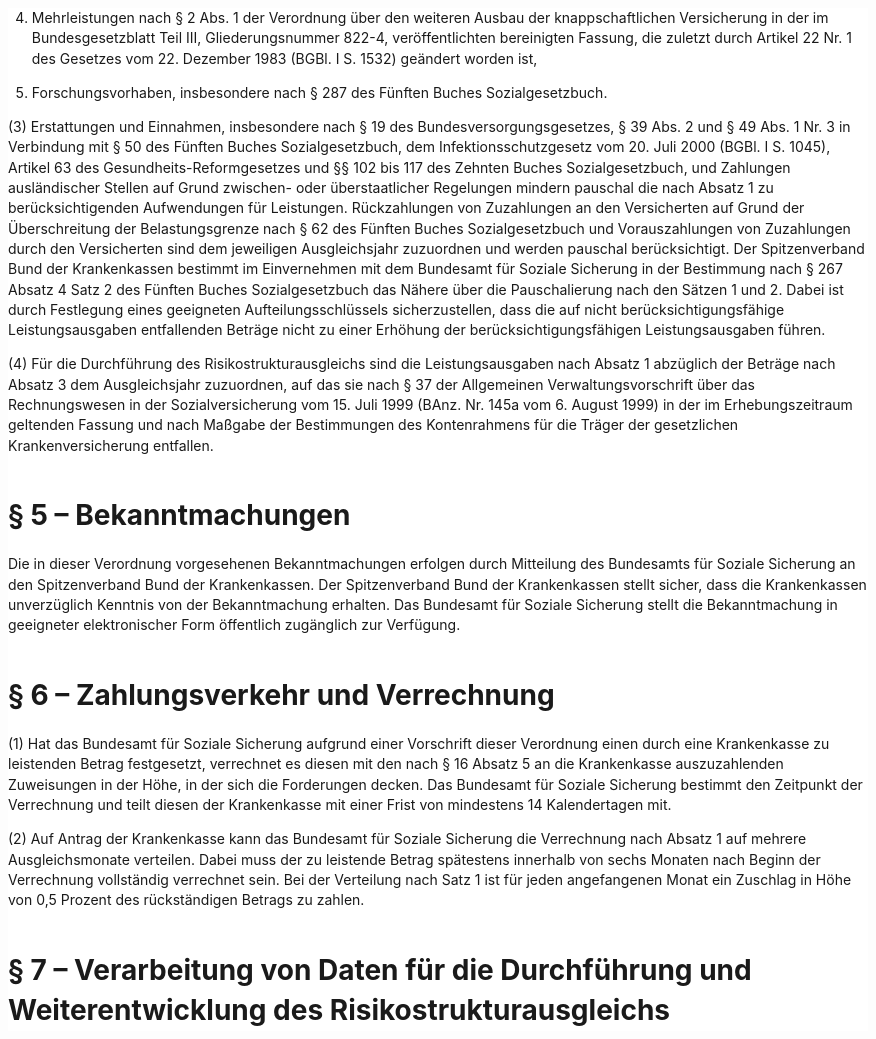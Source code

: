 4. Mehrleistungen nach § 2 Abs. 1 der Verordnung über den weiteren Ausbau der knappschaftlichen Versicherung in der im Bundesgesetzblatt Teil III, Gliederungsnummer 822-4, veröffentlichten bereinigten Fassung, die zuletzt durch Artikel 22 Nr. 1 des Gesetzes vom 22. Dezember 1983 (BGBl. I S. 1532) geändert worden ist,

5. Forschungsvorhaben, insbesondere nach § 287 des Fünften Buches Sozialgesetzbuch.

(3) Erstattungen und Einnahmen, insbesondere nach § 19 des Bundesversorgungsgesetzes, § 39 Abs. 2 und § 49 Abs. 1 Nr. 3 in Verbindung mit § 50 des Fünften Buches Sozialgesetzbuch, dem Infektionsschutzgesetz vom 20. Juli 2000 (BGBl. I S. 1045), Artikel 63 des Gesundheits-Reformgesetzes und §§ 102 bis 117 des Zehnten Buches Sozialgesetzbuch, und Zahlungen ausländischer Stellen auf Grund zwischen- oder überstaatlicher Regelungen mindern pauschal die nach Absatz 1 zu berücksichtigenden Aufwendungen für Leistungen. Rückzahlungen von Zuzahlungen an den Versicherten auf Grund der Überschreitung der Belastungsgrenze nach § 62 des Fünften Buches Sozialgesetzbuch und Vorauszahlungen von Zuzahlungen durch den Versicherten sind dem jeweiligen Ausgleichsjahr zuzuordnen und werden pauschal berücksichtigt. Der Spitzenverband Bund der Krankenkassen bestimmt im Einvernehmen mit dem Bundesamt für Soziale Sicherung in der Bestimmung nach § 267 Absatz 4 Satz 2 des Fünften Buches Sozialgesetzbuch das Nähere über die Pauschalierung nach den Sätzen 1 und 2. Dabei ist durch Festlegung eines geeigneten Aufteilungsschlüssels sicherzustellen, dass die auf nicht berücksichtigungsfähige Leistungsausgaben entfallenden Beträge nicht zu einer Erhöhung der berücksichtigungsfähigen Leistungsausgaben führen.

(4) Für die Durchführung des Risikostrukturausgleichs sind die Leistungsausgaben nach Absatz 1 abzüglich der Beträge nach Absatz 3 dem Ausgleichsjahr zuzuordnen, auf das sie nach § 37 der Allgemeinen Verwaltungsvorschrift über das Rechnungswesen in der Sozialversicherung vom 15. Juli 1999 (BAnz. Nr. 145a vom 6. August 1999) in der im Erhebungszeitraum geltenden Fassung und nach Maßgabe der Bestimmungen des Kontenrahmens für die Träger der gesetzlichen Krankenversicherung entfallen.

# § 5 – Bekanntmachungen

Die in dieser Verordnung vorgesehenen Bekanntmachungen erfolgen durch Mitteilung des Bundesamts für Soziale Sicherung an den Spitzenverband Bund der Krankenkassen. Der Spitzenverband Bund der Krankenkassen stellt sicher, dass die Krankenkassen unverzüglich Kenntnis von der Bekanntmachung erhalten. Das Bundesamt für Soziale Sicherung stellt die Bekanntmachung in geeigneter elektronischer Form öffentlich zugänglich zur Verfügung.

# § 6 – Zahlungsverkehr und Verrechnung

(1) Hat das Bundesamt für Soziale Sicherung aufgrund einer Vorschrift dieser Verordnung einen durch eine Krankenkasse zu leistenden Betrag festgesetzt, verrechnet es diesen mit den nach § 16 Absatz 5 an die Krankenkasse auszuzahlenden Zuweisungen in der Höhe, in der sich die Forderungen decken. Das Bundesamt für Soziale Sicherung bestimmt den Zeitpunkt der Verrechnung und teilt diesen der Krankenkasse mit einer Frist von mindestens 14 Kalendertagen mit.

(2) Auf Antrag der Krankenkasse kann das Bundesamt für Soziale Sicherung die Verrechnung nach Absatz 1 auf mehrere Ausgleichsmonate verteilen. Dabei muss der zu leistende Betrag spätestens innerhalb von sechs Monaten nach Beginn der Verrechnung vollständig verrechnet sein. Bei der Verteilung nach Satz 1 ist für jeden angefangenen Monat ein Zuschlag in Höhe von 0,5 Prozent des rückständigen Betrags zu zahlen.

# § 7 – Verarbeitung von Daten für die Durchführung und Weiterentwicklung des Risikostrukturausgleichs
******
▶ [TASK ITEM] Exactly as they appear, print the lines from the one holding "Die in dieser" through the final line of the entries, and no others.

▶ [THE COMPLETED TASK]
Die in dieser Verordnung vorgesehenen Bekanntmachungen erfolgen durch Mitteilung des Bundesamts für Soziale Sicherung an den Spitzenverband Bund der Krankenkassen. Der Spitzenverband Bund der Krankenkassen stellt sicher, dass die Krankenkassen unverzüglich Kenntnis von der Bekanntmachung erhalten. Das Bundesamt für Soziale Sicherung stellt die Bekanntmachung in geeigneter elektronischer Form öffentlich zugänglich zur Verfügung.

# § 6 – Zahlungsverkehr und Verrechnung

(1) Hat das Bundesamt für Soziale Sicherung aufgrund einer Vorschrift dieser Verordnung einen durch eine Krankenkasse zu leistenden Betrag festgesetzt, verrechnet es diesen mit den nach § 16 Absatz 5 an die Krankenkasse auszuzahlenden Zuweisungen in der Höhe, in der sich die Forderungen decken. Das Bundesamt für Soziale Sicherung bestimmt den Zeitpunkt der Verrechnung und teilt diesen der Krankenkasse mit einer Frist von mindestens 14 Kalendertagen mit.

(2) Auf Antrag der Krankenkasse kann das Bundesamt für Soziale Sicherung die Verrechnung nach Absatz 1 auf mehrere Ausgleichsmonate verteilen. Dabei muss der zu leistende Betrag spätestens innerhalb von sechs Monaten nach Beginn der Verrechnung vollständig verrechnet sein. Bei der Verteilung nach Satz 1 ist für jeden angefangenen Monat ein Zuschlag in Höhe von 0,5 Prozent des rückständigen Betrags zu zahlen.

# § 7 – Verarbeitung von Daten für die Durchführung und Weiterentwicklung des Risikostrukturausgleichs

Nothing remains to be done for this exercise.